> **RECORDS SUPPLIED**
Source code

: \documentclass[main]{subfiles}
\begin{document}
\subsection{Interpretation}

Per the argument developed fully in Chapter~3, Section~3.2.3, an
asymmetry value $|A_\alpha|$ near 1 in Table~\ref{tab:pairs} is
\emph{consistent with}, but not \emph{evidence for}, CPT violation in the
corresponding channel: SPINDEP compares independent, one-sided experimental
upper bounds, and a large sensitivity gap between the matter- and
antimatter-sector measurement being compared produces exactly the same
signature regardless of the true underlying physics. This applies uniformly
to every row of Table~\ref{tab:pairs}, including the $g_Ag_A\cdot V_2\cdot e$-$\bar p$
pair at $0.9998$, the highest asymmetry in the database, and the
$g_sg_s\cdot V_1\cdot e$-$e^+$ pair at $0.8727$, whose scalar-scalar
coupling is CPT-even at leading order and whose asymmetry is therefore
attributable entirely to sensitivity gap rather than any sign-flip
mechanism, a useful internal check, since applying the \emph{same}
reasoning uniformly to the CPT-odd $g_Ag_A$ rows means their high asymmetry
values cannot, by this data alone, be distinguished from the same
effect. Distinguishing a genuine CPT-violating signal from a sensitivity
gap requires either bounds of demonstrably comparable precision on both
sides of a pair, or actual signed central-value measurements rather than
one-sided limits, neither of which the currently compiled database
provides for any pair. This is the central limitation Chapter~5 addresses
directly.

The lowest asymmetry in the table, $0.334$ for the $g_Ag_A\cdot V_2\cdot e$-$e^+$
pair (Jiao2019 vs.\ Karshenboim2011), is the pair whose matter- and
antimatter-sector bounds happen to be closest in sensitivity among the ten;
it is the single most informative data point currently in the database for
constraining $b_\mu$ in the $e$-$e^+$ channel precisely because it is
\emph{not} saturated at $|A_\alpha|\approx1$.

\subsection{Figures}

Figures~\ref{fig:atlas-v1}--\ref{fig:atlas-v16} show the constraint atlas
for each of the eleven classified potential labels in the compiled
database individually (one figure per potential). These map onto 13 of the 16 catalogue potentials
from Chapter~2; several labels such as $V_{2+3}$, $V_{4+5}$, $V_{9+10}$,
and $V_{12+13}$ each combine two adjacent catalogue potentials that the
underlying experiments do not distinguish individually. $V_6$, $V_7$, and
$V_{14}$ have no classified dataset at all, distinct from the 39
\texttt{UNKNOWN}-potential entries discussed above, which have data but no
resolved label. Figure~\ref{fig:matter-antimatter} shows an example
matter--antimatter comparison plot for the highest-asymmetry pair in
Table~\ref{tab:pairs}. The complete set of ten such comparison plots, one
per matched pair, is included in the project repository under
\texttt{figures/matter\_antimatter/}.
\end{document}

> **TASK OBJECTIVE**
Your answer consists solely of the lines from the top of the records above through the line that contains "coupling is CPT-even", each echoed exactly.

> **OUTPUT BELOW**
Source code

: \documentclass[main]{subfiles}
\begin{document}
\subsection{Interpretation}

Per the argument developed fully in Chapter~3, Section~3.2.3, an
asymmetry value $|A_\alpha|$ near 1 in Table~\ref{tab:pairs} is
\emph{consistent with}, but not \emph{evidence for}, CPT violation in the
corresponding channel: SPINDEP compares independent, one-sided experimental
upper bounds, and a large sensitivity gap between the matter- and
antimatter-sector measurement being compared produces exactly the same
signature regardless of the true underlying physics. This applies uniformly
to every row of Table~\ref{tab:pairs}, including the $g_Ag_A\cdot V_2\cdot e$-$\bar p$
pair at $0.9998$, the highest asymmetry in the database, and the
$g_sg_s\cdot V_1\cdot e$-$e^+$ pair at $0.8727$, whose scalar-scalar
coupling is CPT-even at leading order and whose asymmetry is therefore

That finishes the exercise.